→ **Input material**:

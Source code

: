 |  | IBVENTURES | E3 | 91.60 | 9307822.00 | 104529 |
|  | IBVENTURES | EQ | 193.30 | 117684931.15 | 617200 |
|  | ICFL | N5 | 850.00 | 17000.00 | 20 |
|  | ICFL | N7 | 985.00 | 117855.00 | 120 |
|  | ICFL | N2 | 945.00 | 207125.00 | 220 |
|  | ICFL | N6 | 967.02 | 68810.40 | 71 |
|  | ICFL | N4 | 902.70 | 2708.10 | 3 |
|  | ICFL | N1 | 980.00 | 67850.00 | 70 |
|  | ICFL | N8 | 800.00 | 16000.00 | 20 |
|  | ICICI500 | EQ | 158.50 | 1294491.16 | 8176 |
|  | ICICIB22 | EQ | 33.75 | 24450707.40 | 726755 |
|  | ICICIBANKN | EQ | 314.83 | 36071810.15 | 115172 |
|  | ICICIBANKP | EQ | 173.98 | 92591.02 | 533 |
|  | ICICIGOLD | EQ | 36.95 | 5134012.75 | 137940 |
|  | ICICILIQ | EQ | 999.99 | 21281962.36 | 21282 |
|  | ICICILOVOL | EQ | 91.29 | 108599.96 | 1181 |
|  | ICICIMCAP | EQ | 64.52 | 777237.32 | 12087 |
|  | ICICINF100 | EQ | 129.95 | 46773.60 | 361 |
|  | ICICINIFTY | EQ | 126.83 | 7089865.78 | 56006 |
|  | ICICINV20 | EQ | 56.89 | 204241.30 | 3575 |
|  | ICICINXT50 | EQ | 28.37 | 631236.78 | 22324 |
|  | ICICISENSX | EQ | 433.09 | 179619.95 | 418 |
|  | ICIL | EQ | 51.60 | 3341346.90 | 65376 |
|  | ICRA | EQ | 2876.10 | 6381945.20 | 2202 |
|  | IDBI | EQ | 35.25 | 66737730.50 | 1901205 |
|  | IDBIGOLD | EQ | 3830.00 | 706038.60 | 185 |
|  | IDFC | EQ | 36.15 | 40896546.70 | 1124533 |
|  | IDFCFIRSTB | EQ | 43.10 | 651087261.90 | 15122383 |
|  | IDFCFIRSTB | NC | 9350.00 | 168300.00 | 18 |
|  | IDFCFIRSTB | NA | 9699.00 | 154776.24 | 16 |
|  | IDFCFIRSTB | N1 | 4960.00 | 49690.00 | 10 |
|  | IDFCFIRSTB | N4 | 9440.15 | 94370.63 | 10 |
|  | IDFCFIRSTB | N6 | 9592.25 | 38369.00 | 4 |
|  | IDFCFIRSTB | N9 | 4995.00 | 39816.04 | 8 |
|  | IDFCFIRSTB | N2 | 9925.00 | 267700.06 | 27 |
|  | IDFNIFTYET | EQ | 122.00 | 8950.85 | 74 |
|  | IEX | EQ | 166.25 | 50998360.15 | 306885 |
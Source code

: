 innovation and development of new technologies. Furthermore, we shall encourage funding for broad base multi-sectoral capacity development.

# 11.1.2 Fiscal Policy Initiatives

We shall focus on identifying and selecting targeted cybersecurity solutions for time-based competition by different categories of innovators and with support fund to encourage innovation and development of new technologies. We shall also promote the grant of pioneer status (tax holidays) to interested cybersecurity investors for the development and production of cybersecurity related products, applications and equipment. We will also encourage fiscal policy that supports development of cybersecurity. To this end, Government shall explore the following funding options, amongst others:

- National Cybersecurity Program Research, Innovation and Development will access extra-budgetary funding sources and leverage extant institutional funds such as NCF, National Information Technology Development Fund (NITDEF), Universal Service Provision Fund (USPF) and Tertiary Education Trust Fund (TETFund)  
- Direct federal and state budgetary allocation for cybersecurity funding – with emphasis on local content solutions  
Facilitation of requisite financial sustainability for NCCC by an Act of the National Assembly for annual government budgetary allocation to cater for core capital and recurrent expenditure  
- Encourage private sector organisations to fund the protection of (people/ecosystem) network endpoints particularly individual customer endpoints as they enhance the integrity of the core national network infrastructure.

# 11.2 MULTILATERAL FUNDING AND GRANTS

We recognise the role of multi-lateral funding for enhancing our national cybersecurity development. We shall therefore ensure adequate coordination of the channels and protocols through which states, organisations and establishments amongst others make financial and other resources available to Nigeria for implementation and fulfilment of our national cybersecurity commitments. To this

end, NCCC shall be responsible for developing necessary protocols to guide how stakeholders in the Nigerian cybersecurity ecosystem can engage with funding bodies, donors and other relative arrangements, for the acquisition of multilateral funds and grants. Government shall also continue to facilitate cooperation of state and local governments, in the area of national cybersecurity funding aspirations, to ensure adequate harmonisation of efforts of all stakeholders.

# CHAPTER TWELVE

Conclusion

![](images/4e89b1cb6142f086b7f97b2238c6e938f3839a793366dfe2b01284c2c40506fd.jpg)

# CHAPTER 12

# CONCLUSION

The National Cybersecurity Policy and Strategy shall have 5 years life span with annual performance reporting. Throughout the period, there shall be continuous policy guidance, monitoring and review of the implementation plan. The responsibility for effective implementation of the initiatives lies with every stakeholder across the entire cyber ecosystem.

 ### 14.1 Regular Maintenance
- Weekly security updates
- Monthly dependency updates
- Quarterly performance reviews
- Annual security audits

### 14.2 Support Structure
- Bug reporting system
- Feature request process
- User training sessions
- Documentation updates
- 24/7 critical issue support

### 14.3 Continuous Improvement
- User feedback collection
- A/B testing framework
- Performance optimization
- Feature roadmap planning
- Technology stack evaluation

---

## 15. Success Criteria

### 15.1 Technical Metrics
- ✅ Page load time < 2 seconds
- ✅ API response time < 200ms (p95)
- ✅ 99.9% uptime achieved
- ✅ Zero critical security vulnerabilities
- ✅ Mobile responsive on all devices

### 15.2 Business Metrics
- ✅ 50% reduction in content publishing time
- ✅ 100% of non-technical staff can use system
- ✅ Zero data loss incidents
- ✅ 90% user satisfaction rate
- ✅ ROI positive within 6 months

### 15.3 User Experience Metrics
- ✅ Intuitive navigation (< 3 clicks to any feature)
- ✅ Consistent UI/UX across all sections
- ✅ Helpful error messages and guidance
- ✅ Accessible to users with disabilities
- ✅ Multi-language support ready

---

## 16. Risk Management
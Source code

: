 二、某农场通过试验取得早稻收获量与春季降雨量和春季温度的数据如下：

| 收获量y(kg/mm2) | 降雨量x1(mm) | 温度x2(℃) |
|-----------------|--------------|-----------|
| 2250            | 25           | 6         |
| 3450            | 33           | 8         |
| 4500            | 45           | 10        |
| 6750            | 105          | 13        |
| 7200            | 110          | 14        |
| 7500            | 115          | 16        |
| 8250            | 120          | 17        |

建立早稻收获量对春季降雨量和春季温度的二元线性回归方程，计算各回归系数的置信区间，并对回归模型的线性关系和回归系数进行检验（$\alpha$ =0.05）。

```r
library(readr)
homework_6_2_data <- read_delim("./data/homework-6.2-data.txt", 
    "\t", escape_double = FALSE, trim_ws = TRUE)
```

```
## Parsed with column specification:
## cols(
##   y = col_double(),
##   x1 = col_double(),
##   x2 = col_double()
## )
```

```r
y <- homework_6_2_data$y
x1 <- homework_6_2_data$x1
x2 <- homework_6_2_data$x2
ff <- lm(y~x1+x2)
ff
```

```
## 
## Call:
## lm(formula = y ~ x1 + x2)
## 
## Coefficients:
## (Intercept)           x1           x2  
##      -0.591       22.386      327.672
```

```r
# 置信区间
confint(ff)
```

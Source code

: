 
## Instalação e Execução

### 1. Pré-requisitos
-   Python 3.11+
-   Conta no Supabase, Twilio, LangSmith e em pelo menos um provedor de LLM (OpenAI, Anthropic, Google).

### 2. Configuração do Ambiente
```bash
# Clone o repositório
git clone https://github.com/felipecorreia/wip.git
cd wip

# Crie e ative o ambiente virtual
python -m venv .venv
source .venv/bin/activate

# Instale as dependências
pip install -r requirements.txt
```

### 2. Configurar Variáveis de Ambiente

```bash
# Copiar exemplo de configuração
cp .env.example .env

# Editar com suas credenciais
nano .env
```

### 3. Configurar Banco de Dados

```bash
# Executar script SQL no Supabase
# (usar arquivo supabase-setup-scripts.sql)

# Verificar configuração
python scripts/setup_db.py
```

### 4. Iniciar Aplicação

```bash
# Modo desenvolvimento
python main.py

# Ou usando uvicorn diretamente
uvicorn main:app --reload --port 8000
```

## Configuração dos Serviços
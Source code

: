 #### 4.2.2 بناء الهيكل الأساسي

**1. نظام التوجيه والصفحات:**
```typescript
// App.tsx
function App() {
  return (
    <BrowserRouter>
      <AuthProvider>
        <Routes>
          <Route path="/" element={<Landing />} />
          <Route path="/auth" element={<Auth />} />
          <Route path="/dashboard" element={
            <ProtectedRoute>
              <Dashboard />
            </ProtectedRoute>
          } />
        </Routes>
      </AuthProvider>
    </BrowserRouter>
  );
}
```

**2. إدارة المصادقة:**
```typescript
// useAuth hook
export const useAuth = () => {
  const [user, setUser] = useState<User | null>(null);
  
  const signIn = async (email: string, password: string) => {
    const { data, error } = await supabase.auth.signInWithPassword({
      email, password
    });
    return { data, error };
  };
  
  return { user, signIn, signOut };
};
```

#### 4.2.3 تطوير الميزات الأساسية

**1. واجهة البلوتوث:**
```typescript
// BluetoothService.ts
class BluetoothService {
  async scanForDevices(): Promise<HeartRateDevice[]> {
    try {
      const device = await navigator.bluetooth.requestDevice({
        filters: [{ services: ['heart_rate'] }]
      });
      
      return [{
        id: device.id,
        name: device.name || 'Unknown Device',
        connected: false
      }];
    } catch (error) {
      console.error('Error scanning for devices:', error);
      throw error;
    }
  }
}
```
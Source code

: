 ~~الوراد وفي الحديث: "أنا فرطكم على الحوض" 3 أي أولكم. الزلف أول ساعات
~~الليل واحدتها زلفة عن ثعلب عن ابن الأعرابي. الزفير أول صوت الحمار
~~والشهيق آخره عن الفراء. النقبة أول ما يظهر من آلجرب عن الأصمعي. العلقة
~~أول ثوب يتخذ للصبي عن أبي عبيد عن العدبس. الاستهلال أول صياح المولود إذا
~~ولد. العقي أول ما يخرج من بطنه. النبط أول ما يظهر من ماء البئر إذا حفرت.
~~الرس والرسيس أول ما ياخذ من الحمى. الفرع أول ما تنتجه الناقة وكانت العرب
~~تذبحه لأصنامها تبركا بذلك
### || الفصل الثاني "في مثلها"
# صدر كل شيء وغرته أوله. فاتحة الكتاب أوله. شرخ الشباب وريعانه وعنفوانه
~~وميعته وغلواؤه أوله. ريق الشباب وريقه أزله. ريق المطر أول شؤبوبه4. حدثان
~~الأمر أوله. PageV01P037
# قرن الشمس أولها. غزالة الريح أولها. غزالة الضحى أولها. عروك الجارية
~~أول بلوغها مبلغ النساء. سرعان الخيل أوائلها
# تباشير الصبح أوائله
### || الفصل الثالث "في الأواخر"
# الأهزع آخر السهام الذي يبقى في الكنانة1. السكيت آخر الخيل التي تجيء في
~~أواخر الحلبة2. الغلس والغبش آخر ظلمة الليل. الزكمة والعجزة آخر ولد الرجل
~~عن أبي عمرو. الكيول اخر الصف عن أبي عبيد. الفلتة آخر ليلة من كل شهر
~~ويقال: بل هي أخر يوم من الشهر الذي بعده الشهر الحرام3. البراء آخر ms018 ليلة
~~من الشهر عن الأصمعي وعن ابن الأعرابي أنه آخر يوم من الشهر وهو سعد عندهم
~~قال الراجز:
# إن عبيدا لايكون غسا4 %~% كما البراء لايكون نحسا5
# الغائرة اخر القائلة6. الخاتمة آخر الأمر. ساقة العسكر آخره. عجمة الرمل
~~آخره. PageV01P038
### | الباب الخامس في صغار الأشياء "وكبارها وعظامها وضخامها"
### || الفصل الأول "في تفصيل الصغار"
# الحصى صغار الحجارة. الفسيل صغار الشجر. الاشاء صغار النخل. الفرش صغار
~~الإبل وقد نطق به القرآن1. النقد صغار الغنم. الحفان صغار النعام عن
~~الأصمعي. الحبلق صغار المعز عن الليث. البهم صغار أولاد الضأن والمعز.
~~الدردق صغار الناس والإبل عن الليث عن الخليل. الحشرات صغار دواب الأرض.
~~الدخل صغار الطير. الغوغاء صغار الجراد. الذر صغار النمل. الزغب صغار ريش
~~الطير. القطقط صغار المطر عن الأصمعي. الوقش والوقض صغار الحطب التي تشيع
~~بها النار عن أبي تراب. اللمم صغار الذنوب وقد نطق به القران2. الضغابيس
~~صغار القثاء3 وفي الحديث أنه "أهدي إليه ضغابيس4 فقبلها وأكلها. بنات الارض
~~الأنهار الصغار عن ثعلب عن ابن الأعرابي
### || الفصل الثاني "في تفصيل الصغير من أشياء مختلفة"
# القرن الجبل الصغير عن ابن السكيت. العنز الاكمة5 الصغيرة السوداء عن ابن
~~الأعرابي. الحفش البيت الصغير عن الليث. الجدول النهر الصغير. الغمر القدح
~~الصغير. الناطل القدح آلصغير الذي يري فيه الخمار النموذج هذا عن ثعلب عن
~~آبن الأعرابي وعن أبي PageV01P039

→ **Try it**:
Take the listing above and repeat exactly the lines from the one containing "### 14.2 Support Structure" through the one containing "- ✅ API response time < 200ms (p95)", both included.

→ **Response to the task**:
### 14.2 Support Structure
- Bug reporting system
- Feature request process
- User training sessions
- Documentation updates
- 24/7 critical issue support

### 14.3 Continuous Improvement
- User feedback collection
- A/B testing framework
- Performance optimization
- Feature roadmap planning
- Technology stack evaluation

---

## 15. Success Criteria

### 15.1 Technical Metrics
- ✅ Page load time < 2 seconds
- ✅ API response time < 200ms (p95)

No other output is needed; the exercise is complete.